Apa yang ditawarkan MacBook Neo
Desain & layar : Memiliki bobot yang sama dengan MacBook Air meski dimensinya lebih sempit dan tipis. Layarnya berukuran 13 inci dengan resolusi 2408 x 1506 yang memiliki 500 nits dengan bezel tebal tanpa notch. Layar ini hanya mendukung gamut warna sRGB, tanpa teknologi True Tone, dan tidak memiliki sensor cahaya sekitar.
Spesifikasi unik : Ditenagai cip A18 Pro dengan RAM 8GB. Kecepatan transfer memorinya pun jauh di bawah MacBook Air, dimana hanya 60GB/s berbanding 153GB/s.
Port terbatas : Laptop ini hanya mampu menampilkan layar kedua di satu monitor eksternal dengan output maksimal 4K 60Hz. Anda hanya mendapat dua port USB-C, satu USB 3 (10Gb/s) dan satu USB 2 yang sangat lambat (480Mb/s).
Punya fitur unik : Fitur keamanan esensial seperti Touch ID dikunci secara eksklusif hanya untuk varian penyimpanan 512GB yang lebih mahal.
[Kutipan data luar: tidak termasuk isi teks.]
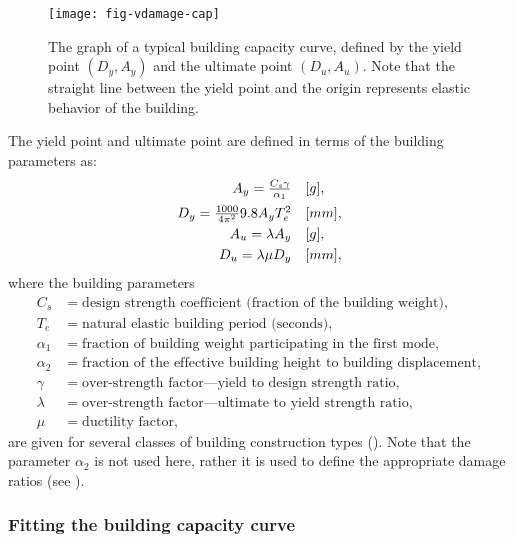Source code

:\begin{figure}[htp]
\centering
{}
\texttt{[image: fig-vdamage-cap]}
\caption{The graph of a typical building capacity
curve, defined by
  the yield point $(D_y, A_y)$ and the ultimate point $(D_u, A_u)$.
  Note that the straight line between the yield point and the origin
  represents elastic behavior of the building. }
\label{fig:vdamage-cap}
\end{figure}


The yield point and ultimate point are defined in terms of the
building parameters as: $$ \begin{array}{rl}
 A_y = \frac{C_s\gamma}{\alpha_1} & [g],  \vspace{0.5em} \\
 D_y = \frac{1000}{4\pi^2}9.8A_y T_e^2 & [mm],\vspace{0.3em} \\
 A_u = \lambda A_y & [g], \vspace{0.3em} \\
 D_u = \lambda\mu D_y & [mm], \\
 \end{array}
$$
where the building parameters
\begin{align*}
C_s &= \text{design strength coefficient (fraction of the building weight)},\\
T_e &= \text{natural elastic building period (seconds)},\\
\alpha_1 &= \text{fraction of building weight participating in the
  first mode},\\
\alpha_2 &= \text{fraction of the effective building height to
building displacement},\\
\gamma &= \text{over-strength factor---yield to design strength ratio},\\
\lambda &= \text{over-strength factor---ultimate to yield strength ratio},\\
\mu &= \text{ductility factor},
\end{align*}
are given for several classes of building construction types
(). Note that the parameter
$\alpha_2$ is not used here, rather it is used to define the
appropriate damage ratios (see ).


\subsubsection{Fitting the building capacity curve}

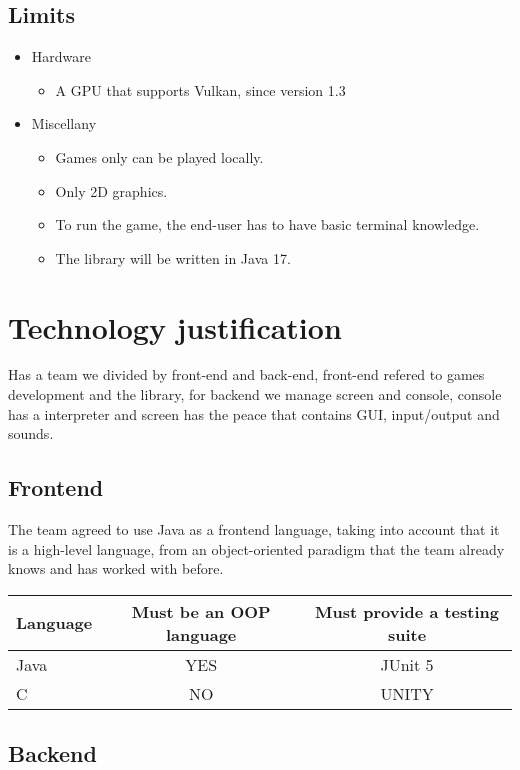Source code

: \documentclass[a4paper,12pt]{article}
\begin{document}
\subsection{Limits}
\begin{itemize}
    \item Hardware
    \begin{itemize}
        \item A GPU that supports Vulkan, since version 1.3
    \end{itemize}
    \item Miscellany
    \begin{itemize}
        \item Games only can be played locally.
        \item Only 2D graphics.
        \item To run the game, the end-user has to have basic terminal knowledge.
        \item The library will be written in Java 17.
    \end{itemize}
\end{itemize}
\section{Technology justification}
Has a team we divided by front-end and back-end, front-end refered to games development and the library, for backend we manage screen and console, console has a interpreter and screen has the peace that contains GUI, input/output and sounds.

\subsection{Frontend}

The team agreed to use Java as a frontend language, taking into account that it is a high-level language, from an object-oriented paradigm that the team already knows and has worked with before.

\begin{tabular}{|l|c|c|}
\hline
Language & Must be an OOP language & Must provide a testing suite \\
\hline
Java & YES & JUnit 5 \\
\hline
C & NO & UNITY \\
\hline
\end{tabular}

\subsection{Backend}
\end{document}
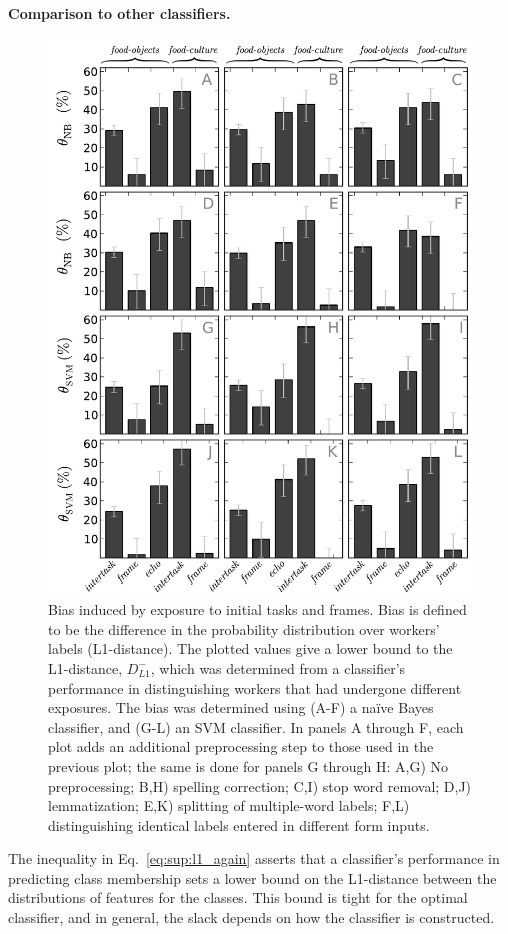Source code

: \documentclass[12pt]{article}
\begin{document}
\paragraph{Comparison to other classifiers.} 

\begin{figure}
	\centering
	\includegraphics[scale=0.75]{figs/theta_sup.pdf}
	\caption{
		Bias induced by exposure to initial tasks and frames.
		Bias is defined to be the difference in the probability 
		distribution over workers' labels (L1-distance).  The plotted values
		give a lower bound to the L1-distance, $D_{L1}^-$, which was 
		determined from a classifier's performance in 
		distinguishing workers that had undergone different exposures.
		The bias was determined using (A-F) a na\"ive Bayes classifier, and 
		(G-L) an SVM classifier.
		In panels A through F, each plot adds an additional
		preprocessing step to those used in the previous plot; the same is 
		done for panels G through H: A,G) No 
		preprocessing; B,H) spelling correction; C,I) stop word removal; 
		D,J) lemmatization; E,K) splitting of multiple-word labels; 
		F,L) distinguishing identical labels entered in different form inputs.
	}
	\label{fig:theta_sup}
\end{figure}
The inequality in Eq.~\ref{eq:sup:l1_again}
asserts that a classifier's performance in predicting class membership
sets a lower bound on the L1-distance between the distributions of features 
for the classes.
This bound is tight for the optimal classifier, and in general, the slack
depends on how the classifier is constructed.
\end{document}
Baterai & konektivitas : Mengandalkan baterai 36,5 Wh yang diklaim mampu bertahan hingga 16 jam. Konektivitasnya didukung Wi-Fi 6E, Bluetooth 6, kamera depan 1080p, dan sepasang speaker samping.
Pax insight
MacBook Neo saat ini sudah masuk masa pre-order di pasar Amerika Serikat dengan harga USD599 atau sekitar Rp10 juta untuk varian penyimpanan 256GB. Jika Anda menginginkan kapasitas lebih besar dan fitur Touch ID, varian 512GB ditawarkan seharga USD699 atau sekitar Rp11,7 juta.